St Augustine's has had a robotics program for the last decade and a big focus on coding. This gave the students confidence in their ability to not only generate an invention that could make a difference, but also create a working prototype for each solution.


The technology we chose to enable the students to make a machine was a combination Raspberry Pi and Grove Sensors. This was new technology for us, and neither I or the students were confident and we knew we were in for a steep learning curve. Fortunately, we had just been chosen to partner with ScienceWorks and felt comforted that we could draw upon their expertise.

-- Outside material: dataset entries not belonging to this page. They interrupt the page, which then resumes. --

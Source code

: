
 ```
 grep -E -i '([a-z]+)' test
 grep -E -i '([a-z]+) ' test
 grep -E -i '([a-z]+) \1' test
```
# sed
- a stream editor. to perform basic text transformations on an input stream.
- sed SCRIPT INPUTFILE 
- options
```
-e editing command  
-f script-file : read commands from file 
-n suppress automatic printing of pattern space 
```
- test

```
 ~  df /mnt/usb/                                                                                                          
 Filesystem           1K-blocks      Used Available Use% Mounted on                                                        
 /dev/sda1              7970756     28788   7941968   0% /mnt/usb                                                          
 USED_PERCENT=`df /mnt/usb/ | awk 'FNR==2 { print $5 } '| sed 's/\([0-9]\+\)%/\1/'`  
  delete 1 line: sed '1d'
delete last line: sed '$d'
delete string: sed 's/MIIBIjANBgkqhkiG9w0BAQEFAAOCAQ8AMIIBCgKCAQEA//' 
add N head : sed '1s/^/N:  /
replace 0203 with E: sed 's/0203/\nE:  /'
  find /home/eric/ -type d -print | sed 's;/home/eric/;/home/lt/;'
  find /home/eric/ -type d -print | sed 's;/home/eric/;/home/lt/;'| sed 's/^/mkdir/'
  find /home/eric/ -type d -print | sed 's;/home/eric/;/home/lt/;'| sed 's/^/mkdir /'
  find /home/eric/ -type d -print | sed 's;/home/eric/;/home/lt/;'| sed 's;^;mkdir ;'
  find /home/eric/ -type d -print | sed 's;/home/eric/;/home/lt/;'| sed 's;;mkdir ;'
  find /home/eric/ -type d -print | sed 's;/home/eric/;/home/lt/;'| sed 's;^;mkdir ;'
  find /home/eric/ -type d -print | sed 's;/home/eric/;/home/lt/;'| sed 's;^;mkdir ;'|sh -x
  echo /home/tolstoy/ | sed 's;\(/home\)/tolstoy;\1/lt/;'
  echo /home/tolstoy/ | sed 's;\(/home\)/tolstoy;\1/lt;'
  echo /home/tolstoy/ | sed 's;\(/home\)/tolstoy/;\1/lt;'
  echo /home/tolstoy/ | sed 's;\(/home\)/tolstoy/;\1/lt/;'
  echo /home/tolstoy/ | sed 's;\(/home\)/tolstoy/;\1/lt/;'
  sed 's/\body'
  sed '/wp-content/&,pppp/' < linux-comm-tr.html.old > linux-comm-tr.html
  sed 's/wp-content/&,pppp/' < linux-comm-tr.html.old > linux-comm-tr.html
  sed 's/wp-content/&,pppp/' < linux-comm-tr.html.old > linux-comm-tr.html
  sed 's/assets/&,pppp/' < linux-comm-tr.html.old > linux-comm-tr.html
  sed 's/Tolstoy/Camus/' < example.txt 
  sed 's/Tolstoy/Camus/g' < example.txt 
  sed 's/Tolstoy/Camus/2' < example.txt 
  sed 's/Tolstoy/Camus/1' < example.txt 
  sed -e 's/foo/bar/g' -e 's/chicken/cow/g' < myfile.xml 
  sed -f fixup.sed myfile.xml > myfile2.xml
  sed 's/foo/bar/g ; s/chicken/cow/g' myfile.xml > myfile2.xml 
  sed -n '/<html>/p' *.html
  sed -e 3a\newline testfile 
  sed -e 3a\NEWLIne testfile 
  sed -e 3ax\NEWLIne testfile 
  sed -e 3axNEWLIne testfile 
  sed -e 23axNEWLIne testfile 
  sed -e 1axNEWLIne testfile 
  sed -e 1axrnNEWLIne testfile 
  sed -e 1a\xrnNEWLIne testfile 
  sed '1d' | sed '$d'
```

In no time, Covid hit us. With students moving to remote learning, this presented significant challenges to support the student teams. Special kits of sensors, wires, motors etc were quickly assembled for the students, so they could work on their projects from home. It was interesting how Covid became the focus of the student innovations. Students developed machines such as a Hands Free Sanitiser dispenser or a device with a sensor that gave a verbal reminder to wear a mask each time you left your house.


Auto dispensing Toilet roll


Door Sensor - reminding you to wear a mask.




No Touch Sanitiser Dispenser



ScienceWorks also showed the same flexibility as the students. With their doors shut ScienceWorks created virtual excursions, and enlisted our students to trial them and give feedback.

Emilie from ScienceWorks also came to the school when we were given the all clear, to share her knowledge of using Makey Makey as a switching device.


So, despite the turbulence of 2020, we achieved our goals and benefited immensely from the friendly, supportive and knowledgeable guidance provided by ScienceWorks.


We did create working models for the STEM MAD competition in 2020 and had many winning teams. We found a wonderful support partnership from ScienceWorks, even if it was a long way away from the program they envisaged before Covid.


However, use of Raspberry Pi and Grove Sensors still requires a massive learning curve to effectively use in the making of prototype machines, with many groups choosing to duck back to the familiar technology of Lego Robotics.